Article Published in the Western Leader: 11 September 2007
Written by: Lisa Roberts, Associate

You will have heard in the news recently about a couple who were ordered by the Court of Appeal to pay damages to the Vendor (Seller) on a Northland property deal as the couple had “not done enough” to sell their home, pursuant to a condition contained in an Agreement for Sale and Purchase.

Corban Revell have acted on a similar matter, also with a successful outcome for the Vendors.  Initially, Corban Revell was instructed by the Vendors to act on the sale of their residential property, conditional on the Purchasers obtaining finance approval. Subsequently the Purchasers cancelled the Agreement on the grounds that the Purchasers could not obtain finance.

The Vendors suspected that the Purchasers had found “a better deal” and the inability to get finance was not genuine and instructed Corban Revell’s litigation department to pursue the matter further.

When you enter into an Agreement for Sale and Purchase of a property, you are obliged to use your “best endeavours” to obtain finance and/or fulfill any condition to the agreement.

After receiving an unsatisfactory explanation from the Purchasers’ solicitor, Corban Revell applied to the High Court for an order for “specific performance” of the agreement seeking an order that the agreement was wrongly cancelled and forcing the Purchasers to buy the property. Corban Revell claimed on behalf of the Vendors that the Purchasers had the ability to obtain finance but had not done enough to discharge their obligation to use their “best endeavours”. At the trial the Purchasers could not prove they had used their best endeavours and the Court ordered that the Purchasers had to complete the sale. 

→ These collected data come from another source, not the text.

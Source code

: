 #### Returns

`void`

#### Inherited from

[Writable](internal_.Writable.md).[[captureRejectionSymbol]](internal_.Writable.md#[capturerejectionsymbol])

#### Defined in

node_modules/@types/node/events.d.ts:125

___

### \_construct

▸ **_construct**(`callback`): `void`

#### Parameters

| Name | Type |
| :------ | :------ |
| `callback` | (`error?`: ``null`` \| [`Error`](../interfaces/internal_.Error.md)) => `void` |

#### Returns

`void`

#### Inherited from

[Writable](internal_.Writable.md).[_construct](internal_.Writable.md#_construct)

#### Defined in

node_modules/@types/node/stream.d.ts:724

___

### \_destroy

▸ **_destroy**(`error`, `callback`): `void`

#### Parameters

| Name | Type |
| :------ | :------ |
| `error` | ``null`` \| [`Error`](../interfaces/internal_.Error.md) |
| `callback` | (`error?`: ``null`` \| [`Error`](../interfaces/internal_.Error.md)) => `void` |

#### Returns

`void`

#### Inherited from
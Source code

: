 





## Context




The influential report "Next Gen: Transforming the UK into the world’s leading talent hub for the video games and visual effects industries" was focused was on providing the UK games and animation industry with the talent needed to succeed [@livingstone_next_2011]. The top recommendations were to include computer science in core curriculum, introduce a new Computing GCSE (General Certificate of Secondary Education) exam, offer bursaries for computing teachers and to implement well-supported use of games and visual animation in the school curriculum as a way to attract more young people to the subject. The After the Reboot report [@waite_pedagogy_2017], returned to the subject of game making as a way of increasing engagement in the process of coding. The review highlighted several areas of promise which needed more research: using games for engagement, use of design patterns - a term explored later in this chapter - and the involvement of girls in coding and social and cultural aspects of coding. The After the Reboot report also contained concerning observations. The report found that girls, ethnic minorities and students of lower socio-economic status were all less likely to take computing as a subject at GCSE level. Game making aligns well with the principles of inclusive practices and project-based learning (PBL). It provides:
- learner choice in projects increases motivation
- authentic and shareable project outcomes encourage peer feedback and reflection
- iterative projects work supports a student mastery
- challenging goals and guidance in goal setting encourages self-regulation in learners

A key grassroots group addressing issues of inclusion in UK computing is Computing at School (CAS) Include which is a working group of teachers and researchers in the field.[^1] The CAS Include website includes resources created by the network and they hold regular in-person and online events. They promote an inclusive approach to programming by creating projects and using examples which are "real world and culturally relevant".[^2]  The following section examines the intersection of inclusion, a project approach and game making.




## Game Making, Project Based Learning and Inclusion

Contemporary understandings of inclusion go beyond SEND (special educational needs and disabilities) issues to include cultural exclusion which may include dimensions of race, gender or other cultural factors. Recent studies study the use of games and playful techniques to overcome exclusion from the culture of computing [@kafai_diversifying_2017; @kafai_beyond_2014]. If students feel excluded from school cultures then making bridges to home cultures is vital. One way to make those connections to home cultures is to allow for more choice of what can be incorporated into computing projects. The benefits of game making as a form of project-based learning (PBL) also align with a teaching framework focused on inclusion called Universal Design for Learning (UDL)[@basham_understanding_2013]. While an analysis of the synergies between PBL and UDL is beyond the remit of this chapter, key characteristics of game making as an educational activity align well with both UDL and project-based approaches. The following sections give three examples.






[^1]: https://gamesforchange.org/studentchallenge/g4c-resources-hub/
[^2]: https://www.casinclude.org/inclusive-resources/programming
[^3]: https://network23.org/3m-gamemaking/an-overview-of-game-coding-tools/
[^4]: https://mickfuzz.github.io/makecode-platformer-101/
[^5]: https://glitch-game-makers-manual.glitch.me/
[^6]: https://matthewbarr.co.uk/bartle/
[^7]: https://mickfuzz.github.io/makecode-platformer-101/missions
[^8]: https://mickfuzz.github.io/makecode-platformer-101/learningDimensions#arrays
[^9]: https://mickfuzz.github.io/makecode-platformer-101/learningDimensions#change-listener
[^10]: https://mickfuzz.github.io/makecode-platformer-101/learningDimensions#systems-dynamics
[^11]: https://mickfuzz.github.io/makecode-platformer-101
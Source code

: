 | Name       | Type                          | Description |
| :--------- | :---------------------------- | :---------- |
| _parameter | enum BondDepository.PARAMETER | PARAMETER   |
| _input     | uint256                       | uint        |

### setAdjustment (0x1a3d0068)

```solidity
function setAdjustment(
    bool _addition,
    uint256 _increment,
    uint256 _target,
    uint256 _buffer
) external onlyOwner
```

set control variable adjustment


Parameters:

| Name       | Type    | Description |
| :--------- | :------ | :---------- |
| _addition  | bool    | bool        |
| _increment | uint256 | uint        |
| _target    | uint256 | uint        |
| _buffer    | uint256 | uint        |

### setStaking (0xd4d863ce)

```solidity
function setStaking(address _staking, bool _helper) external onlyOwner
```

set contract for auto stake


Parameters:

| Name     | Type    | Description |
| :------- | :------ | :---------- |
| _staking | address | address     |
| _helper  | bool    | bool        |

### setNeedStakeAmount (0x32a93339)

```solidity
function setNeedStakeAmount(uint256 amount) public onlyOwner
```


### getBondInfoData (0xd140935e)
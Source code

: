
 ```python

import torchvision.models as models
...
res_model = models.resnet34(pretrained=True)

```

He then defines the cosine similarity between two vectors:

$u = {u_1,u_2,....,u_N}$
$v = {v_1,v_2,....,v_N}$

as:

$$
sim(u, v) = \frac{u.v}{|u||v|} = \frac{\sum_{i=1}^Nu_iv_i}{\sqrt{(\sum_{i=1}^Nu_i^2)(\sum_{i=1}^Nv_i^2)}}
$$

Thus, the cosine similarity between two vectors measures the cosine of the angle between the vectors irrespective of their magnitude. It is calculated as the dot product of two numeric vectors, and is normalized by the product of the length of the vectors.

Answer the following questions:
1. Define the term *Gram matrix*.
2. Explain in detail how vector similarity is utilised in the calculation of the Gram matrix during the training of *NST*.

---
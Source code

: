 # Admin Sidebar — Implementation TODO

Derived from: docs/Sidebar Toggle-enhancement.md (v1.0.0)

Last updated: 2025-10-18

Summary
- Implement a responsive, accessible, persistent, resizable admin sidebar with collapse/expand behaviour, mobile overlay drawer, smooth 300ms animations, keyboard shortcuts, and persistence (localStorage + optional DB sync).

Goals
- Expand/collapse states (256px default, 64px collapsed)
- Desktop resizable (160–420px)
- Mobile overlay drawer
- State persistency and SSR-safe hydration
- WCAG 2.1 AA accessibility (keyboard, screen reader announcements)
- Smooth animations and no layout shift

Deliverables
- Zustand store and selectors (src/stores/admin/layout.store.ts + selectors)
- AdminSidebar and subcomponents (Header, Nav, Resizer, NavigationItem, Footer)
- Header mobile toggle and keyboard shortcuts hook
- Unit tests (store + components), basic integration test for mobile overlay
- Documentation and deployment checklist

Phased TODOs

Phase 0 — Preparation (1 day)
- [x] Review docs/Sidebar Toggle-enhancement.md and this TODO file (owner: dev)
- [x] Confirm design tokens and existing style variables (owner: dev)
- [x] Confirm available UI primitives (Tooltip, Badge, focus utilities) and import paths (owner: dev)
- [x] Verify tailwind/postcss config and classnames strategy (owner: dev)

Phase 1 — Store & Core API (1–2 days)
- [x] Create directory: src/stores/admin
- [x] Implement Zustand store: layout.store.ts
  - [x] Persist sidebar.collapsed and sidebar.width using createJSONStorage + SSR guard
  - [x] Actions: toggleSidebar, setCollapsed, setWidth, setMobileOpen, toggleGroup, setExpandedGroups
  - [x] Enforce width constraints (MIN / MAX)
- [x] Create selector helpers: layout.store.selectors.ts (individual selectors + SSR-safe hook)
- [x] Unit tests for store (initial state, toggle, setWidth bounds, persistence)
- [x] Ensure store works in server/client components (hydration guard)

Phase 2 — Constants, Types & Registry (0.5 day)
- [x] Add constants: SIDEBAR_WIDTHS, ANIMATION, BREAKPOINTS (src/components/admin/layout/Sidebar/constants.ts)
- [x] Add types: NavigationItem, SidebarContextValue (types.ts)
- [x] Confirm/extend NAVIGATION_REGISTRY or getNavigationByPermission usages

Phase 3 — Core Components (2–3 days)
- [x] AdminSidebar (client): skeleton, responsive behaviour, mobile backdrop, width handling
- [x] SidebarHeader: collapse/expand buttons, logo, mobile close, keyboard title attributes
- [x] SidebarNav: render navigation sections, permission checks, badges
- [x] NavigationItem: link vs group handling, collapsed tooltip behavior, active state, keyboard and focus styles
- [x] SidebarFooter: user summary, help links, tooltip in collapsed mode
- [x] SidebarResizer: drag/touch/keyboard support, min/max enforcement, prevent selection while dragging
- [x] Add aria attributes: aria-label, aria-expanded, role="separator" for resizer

In many circumstances people think they can sign up to buy a property and “get out of the deal” using a finance condition, even if the Purchasers simply had a change of heart, Think again. So if the Agreement is conditional on you obtaining finance, you must do all things reasonably necessary to obtain finance. You do not have to accept the finance if the terms are unreasonable, but you must have made reasonable efforts to secure finance.